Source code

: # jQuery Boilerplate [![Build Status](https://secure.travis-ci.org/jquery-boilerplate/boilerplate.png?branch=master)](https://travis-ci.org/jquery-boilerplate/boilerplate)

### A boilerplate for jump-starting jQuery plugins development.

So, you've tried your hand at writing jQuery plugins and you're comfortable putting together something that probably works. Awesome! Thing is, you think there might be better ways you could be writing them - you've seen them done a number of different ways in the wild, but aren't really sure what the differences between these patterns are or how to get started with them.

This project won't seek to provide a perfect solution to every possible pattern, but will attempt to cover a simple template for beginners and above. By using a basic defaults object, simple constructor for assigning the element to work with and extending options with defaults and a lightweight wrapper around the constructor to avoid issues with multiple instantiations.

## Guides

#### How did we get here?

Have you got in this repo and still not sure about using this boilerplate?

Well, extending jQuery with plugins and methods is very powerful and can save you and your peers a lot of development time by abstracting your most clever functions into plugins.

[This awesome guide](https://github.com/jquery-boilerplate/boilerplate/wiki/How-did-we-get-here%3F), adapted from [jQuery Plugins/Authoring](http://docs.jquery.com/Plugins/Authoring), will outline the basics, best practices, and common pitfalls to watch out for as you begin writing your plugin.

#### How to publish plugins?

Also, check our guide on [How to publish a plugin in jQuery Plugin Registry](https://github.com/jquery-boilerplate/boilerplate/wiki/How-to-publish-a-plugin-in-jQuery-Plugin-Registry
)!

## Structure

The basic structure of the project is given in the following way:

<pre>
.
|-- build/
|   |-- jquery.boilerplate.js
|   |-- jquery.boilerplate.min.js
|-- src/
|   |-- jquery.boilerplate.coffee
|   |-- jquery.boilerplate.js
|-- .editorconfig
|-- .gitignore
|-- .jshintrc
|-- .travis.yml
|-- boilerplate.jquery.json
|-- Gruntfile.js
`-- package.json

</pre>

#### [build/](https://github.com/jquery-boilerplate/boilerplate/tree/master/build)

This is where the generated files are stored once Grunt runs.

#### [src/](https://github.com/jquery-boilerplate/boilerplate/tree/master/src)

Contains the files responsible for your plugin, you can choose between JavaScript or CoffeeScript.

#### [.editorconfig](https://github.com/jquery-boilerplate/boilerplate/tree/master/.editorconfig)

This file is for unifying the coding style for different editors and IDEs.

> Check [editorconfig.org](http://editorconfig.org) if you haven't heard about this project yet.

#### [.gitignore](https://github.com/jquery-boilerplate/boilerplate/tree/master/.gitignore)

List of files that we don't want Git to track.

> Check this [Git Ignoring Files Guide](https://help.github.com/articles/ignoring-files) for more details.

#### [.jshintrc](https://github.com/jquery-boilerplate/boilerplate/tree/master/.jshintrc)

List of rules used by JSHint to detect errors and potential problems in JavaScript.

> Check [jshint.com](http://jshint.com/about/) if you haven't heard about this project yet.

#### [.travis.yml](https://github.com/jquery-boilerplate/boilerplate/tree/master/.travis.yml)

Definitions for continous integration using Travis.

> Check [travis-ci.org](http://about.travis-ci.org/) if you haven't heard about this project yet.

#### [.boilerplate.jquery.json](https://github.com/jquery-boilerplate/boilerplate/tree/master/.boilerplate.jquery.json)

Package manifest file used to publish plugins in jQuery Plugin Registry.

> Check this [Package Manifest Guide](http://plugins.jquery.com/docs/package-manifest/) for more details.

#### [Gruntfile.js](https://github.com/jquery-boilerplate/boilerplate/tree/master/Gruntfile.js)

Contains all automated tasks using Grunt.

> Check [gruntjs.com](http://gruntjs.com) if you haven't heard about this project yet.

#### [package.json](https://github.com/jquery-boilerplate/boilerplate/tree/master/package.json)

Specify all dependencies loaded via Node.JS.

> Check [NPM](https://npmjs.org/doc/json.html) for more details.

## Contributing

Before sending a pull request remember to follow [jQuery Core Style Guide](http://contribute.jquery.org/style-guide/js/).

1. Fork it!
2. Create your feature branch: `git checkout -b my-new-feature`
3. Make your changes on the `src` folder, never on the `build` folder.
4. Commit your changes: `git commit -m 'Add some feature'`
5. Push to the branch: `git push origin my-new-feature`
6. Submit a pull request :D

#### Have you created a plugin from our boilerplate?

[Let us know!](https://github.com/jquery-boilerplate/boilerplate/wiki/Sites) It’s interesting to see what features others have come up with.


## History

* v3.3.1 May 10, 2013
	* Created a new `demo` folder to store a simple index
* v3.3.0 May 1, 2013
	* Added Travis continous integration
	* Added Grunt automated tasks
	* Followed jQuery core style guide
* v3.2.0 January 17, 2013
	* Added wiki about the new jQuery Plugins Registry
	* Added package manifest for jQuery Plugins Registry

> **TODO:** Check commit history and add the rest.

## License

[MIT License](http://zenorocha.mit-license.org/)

Aim of the exercise. Transcribe each line of the listing above precisely as it appears.

Exercise result.
Source code

: # jQuery Boilerplate [![Build Status](https://secure.travis-ci.org/jquery-boilerplate/boilerplate.png?branch=master)](https://travis-ci.org/jquery-boilerplate/boilerplate)

### A boilerplate for jump-starting jQuery plugins development.

So, you've tried your hand at writing jQuery plugins and you're comfortable putting together something that probably works. Awesome! Thing is, you think there might be better ways you could be writing them - you've seen them done a number of different ways in the wild, but aren't really sure what the differences between these patterns are or how to get started with them.

This project won't seek to provide a perfect solution to every possible pattern, but will attempt to cover a simple template for beginners and above. By using a basic defaults object, simple constructor for assigning the element to work with and extending options with defaults and a lightweight wrapper around the constructor to avoid issues with multiple instantiations.

## Guides

#### How did we get here?

Have you got in this repo and still not sure about using this boilerplate?

Well, extending jQuery with plugins and methods is very powerful and can save you and your peers a lot of development time by abstracting your most clever functions into plugins.

[This awesome guide](https://github.com/jquery-boilerplate/boilerplate/wiki/How-did-we-get-here%3F), adapted from [jQuery Plugins/Authoring](http://docs.jquery.com/Plugins/Authoring), will outline the basics, best practices, and common pitfalls to watch out for as you begin writing your plugin.

#### How to publish plugins?

Also, check our guide on [How to publish a plugin in jQuery Plugin Registry](https://github.com/jquery-boilerplate/boilerplate/wiki/How-to-publish-a-plugin-in-jQuery-Plugin-Registry
)!

## Structure

The basic structure of the project is given in the following way:

<pre>
.
|-- build/
|   |-- jquery.boilerplate.js
|   |-- jquery.boilerplate.min.js
|-- src/
|   |-- jquery.boilerplate.coffee
|   |-- jquery.boilerplate.js
|-- .editorconfig
|-- .gitignore
|-- .jshintrc
|-- .travis.yml
|-- boilerplate.jquery.json
|-- Gruntfile.js
`-- package.json

</pre>

#### [build/](https://github.com/jquery-boilerplate/boilerplate/tree/master/build)

This is where the generated files are stored once Grunt runs.

#### [src/](https://github.com/jquery-boilerplate/boilerplate/tree/master/src)

Contains the files responsible for your plugin, you can choose between JavaScript or CoffeeScript.

#### [.editorconfig](https://github.com/jquery-boilerplate/boilerplate/tree/master/.editorconfig)

This file is for unifying the coding style for different editors and IDEs.

> Check [editorconfig.org](http://editorconfig.org) if you haven't heard about this project yet.

#### [.gitignore](https://github.com/jquery-boilerplate/boilerplate/tree/master/.gitignore)

List of files that we don't want Git to track.

> Check this [Git Ignoring Files Guide](https://help.github.com/articles/ignoring-files) for more details.

#### [.jshintrc](https://github.com/jquery-boilerplate/boilerplate/tree/master/.jshintrc)

List of rules used by JSHint to detect errors and potential problems in JavaScript.

> Check [jshint.com](http://jshint.com/about/) if you haven't heard about this project yet.

#### [.travis.yml](https://github.com/jquery-boilerplate/boilerplate/tree/master/.travis.yml)

Definitions for continous integration using Travis.

> Check [travis-ci.org](http://about.travis-ci.org/) if you haven't heard about this project yet.

#### [.boilerplate.jquery.json](https://github.com/jquery-boilerplate/boilerplate/tree/master/.boilerplate.jquery.json)

Package manifest file used to publish plugins in jQuery Plugin Registry.

> Check this [Package Manifest Guide](http://plugins.jquery.com/docs/package-manifest/) for more details.

#### [Gruntfile.js](https://github.com/jquery-boilerplate/boilerplate/tree/master/Gruntfile.js)

Contains all automated tasks using Grunt.

> Check [gruntjs.com](http://gruntjs.com) if you haven't heard about this project yet.

#### [package.json](https://github.com/jquery-boilerplate/boilerplate/tree/master/package.json)

Specify all dependencies loaded via Node.JS.

> Check [NPM](https://npmjs.org/doc/json.html) for more details.

## Contributing

Before sending a pull request remember to follow [jQuery Core Style Guide](http://contribute.jquery.org/style-guide/js/).

1. Fork it!
2. Create your feature branch: `git checkout -b my-new-feature`
3. Make your changes on the `src` folder, never on the `build` folder.
4. Commit your changes: `git commit -m 'Add some feature'`
5. Push to the branch: `git push origin my-new-feature`
6. Submit a pull request :D

#### Have you created a plugin from our boilerplate?

[Let us know!](https://github.com/jquery-boilerplate/boilerplate/wiki/Sites) It’s interesting to see what features others have come up with.


## History

* v3.3.1 May 10, 2013
	* Created a new `demo` folder to store a simple index
* v3.3.0 May 1, 2013
	* Added Travis continous integration
	* Added Grunt automated tasks
	* Followed jQuery core style guide
* v3.2.0 January 17, 2013
	* Added wiki about the new jQuery Plugins Registry
	* Added package manifest for jQuery Plugins Registry

> **TODO:** Check commit history and add the rest.

## License

[MIT License](http://zenorocha.mit-license.org/)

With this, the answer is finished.